恋華宮廷記〜堅物皇子は幼妻を寵愛する〜

「あ、あのう、お嬢さま?」

「お妃さまと呼んで」

「お妃さま、何をしているので?」

後ろから呼ぶ緑礼を、くるりと振り向いた鳴鈴はニッと笑った。

「夜這いするの」

飛龍の心の中に別の誰かが住んでいようと、関係ない。今の妃は自分なのだ。

彼が自分を愛せなくても、情が移るということはあるだろう。それでもいい。

(私は殿下を一人にしておきたくない。

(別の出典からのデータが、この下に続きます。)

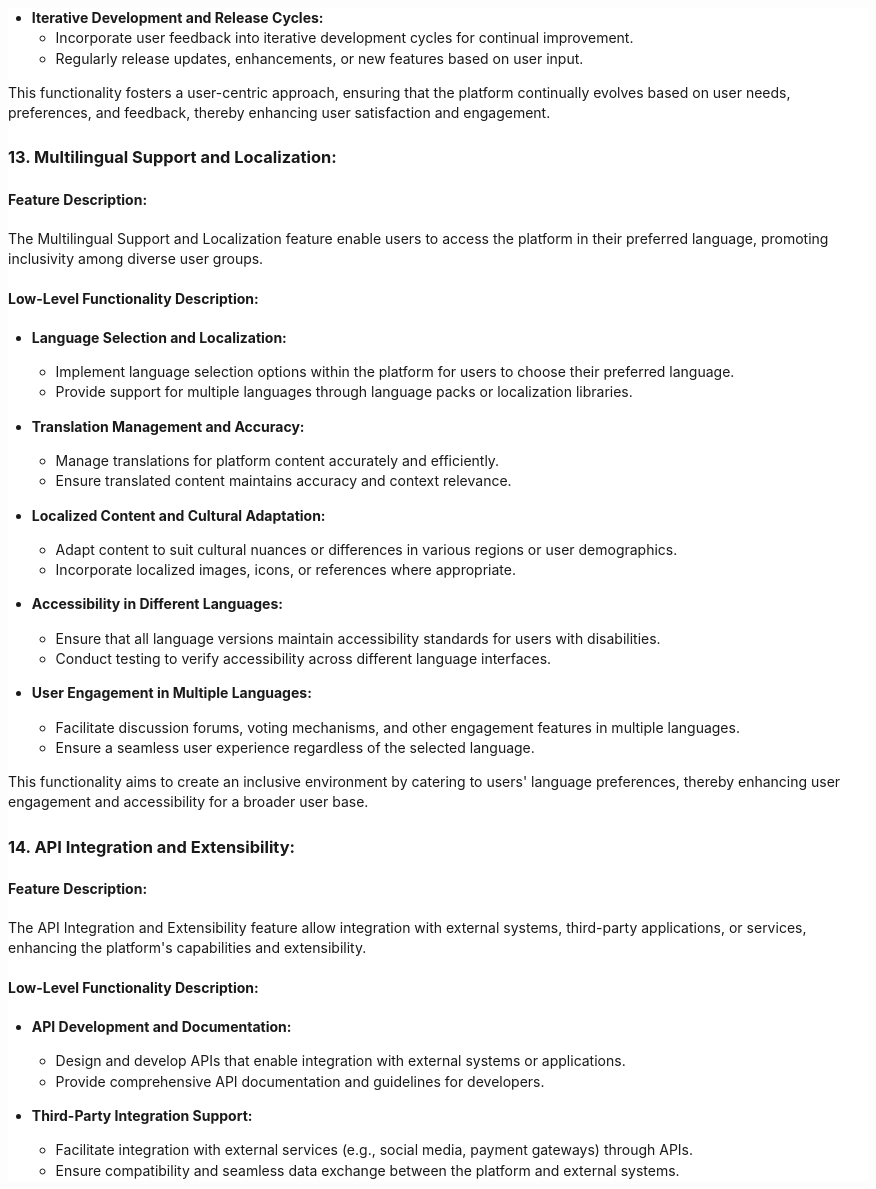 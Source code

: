 - **Iterative Development and Release Cycles:**
  - Incorporate user feedback into iterative development cycles for continual improvement.
  - Regularly release updates, enhancements, or new features based on user input.

This functionality fosters a user-centric approach, ensuring that the platform continually evolves based on user needs, preferences, and feedback, thereby enhancing user satisfaction and engagement.

### 13. Multilingual Support and Localization:

#### Feature Description:
The Multilingual Support and Localization feature enable users to access the platform in their preferred language, promoting inclusivity among diverse user groups.

#### Low-Level Functionality Description:
- **Language Selection and Localization:**
  - Implement language selection options within the platform for users to choose their preferred language.
  - Provide support for multiple languages through language packs or localization libraries.

- **Translation Management and Accuracy:**
  - Manage translations for platform content accurately and efficiently.
  - Ensure translated content maintains accuracy and context relevance.

- **Localized Content and Cultural Adaptation:**
  - Adapt content to suit cultural nuances or differences in various regions or user demographics.
  - Incorporate localized images, icons, or references where appropriate.

- **Accessibility in Different Languages:**
  - Ensure that all language versions maintain accessibility standards for users with disabilities.
  - Conduct testing to verify accessibility across different language interfaces.

- **User Engagement in Multiple Languages:**
  - Facilitate discussion forums, voting mechanisms, and other engagement features in multiple languages.
  - Ensure a seamless user experience regardless of the selected language.

This functionality aims to create an inclusive environment by catering to users' language preferences, thereby enhancing user engagement and accessibility for a broader user base.

### 14. API Integration and Extensibility:

#### Feature Description:
The API Integration and Extensibility feature allow integration with external systems, third-party applications, or services, enhancing the platform's capabilities and extensibility.

#### Low-Level Functionality Description:
- **API Development and Documentation:**
  - Design and develop APIs that enable integration with external systems or applications.
  - Provide comprehensive API documentation and guidelines for developers.

- **Third-Party Integration Support:**
  - Facilitate integration with external services (e.g., social media, payment gateways) through APIs.
  - Ensure compatibility and seamless data exchange between the platform and external systems.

彼の孤独が癒せるなら、何だってするわ)

鳴鈴の心の中には、思わず雪花の名前を出してしまった時のことがよみがえっていた。

雪花が鬼籍の人だと語った飛龍の目は、深い悲しみと孤独に満ちていた。

そのとき、鳴鈴は悟ったのだ。飛龍は雪花を失って以来、ずっと孤独でいたのだと。

「ま、あ、あの! せめて上衣を!」

予想外の展開になってしまった緑礼は、部屋を出ていく鳴鈴を止められなかった。

部屋の外の護衛に声をかけ、薄物一枚だけで、裸足で廊下をぺたぺた走っていく鳴鈴を、彼女は上衣を持って追いかけた。